§ **Work item**
Using the listing below, copy every line that mentions "juogeduvvá".

§ **Data for processing**

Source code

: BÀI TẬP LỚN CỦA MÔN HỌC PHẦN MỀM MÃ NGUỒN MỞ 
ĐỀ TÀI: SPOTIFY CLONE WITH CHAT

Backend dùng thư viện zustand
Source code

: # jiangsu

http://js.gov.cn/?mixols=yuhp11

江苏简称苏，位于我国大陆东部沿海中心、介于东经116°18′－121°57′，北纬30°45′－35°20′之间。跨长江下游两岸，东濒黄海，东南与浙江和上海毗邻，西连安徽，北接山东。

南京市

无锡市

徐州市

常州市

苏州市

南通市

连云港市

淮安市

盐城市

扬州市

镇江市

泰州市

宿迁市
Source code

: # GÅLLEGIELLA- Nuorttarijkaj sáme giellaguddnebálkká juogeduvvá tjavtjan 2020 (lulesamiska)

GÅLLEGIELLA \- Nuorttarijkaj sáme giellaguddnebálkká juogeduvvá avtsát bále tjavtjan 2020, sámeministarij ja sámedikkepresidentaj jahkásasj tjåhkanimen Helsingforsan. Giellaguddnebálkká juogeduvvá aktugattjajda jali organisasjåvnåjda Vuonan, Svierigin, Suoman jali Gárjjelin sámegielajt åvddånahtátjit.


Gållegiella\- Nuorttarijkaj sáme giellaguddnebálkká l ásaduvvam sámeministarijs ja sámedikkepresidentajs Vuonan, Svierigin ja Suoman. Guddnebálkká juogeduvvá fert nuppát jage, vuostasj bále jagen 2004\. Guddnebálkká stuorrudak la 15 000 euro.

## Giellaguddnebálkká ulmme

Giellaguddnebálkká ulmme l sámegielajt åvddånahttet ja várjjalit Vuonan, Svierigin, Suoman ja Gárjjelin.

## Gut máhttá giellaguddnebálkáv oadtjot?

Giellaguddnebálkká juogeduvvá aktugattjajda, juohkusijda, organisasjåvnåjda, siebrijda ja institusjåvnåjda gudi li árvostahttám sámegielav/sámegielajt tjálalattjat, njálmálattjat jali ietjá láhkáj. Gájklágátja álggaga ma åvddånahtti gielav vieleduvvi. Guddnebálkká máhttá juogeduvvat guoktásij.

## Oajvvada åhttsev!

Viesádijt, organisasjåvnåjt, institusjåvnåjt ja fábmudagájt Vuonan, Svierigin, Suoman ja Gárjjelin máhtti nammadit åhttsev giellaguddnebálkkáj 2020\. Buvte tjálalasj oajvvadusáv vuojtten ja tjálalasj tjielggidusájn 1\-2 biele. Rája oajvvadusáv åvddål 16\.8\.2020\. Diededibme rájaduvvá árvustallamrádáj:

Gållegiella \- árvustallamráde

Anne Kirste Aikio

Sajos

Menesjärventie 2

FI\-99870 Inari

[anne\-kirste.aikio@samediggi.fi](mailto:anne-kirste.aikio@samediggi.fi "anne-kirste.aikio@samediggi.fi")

§ **Result**
: # GÅLLEGIELLA- Nuorttarijkaj sáme giellaguddnebálkká juogeduvvá tjavtjan 2020 (lulesamiska)
GÅLLEGIELLA \- Nuorttarijkaj sáme giellaguddnebálkká juogeduvvá avtsát bále tjavtjan 2020, sámeministarij ja sámedikkepresidentaj jahkásasj tjåhkanimen Helsingforsan. Giellaguddnebálkká juogeduvvá aktugattjajda jali organisasjåvnåjda Vuonan, Svierigin, Suoman jali Gárjjelin sámegielajt åvddånahtátjit.
Gållegiella\- Nuorttarijkaj sáme giellaguddnebálkká l ásaduvvam sámeministarijs ja sámedikkepresidentajs Vuonan, Svierigin ja Suoman. Guddnebálkká juogeduvvá fert nuppát jage, vuostasj bále jagen 2004\. Guddnebálkká stuorrudak la 15 000 euro.
Giellaguddnebálkká juogeduvvá aktugattjajda, juohkusijda, organisasjåvnåjda, siebrijda ja institusjåvnåjda gudi li árvostahttám sámegielav/sámegielajt tjálalattjat, njálmálattjat jali ietjá láhkáj. Gájklágátja álggaga ma åvddånahtti gielav vieleduvvi. Guddnebálkká máhttá juogeduvvat guoktásij.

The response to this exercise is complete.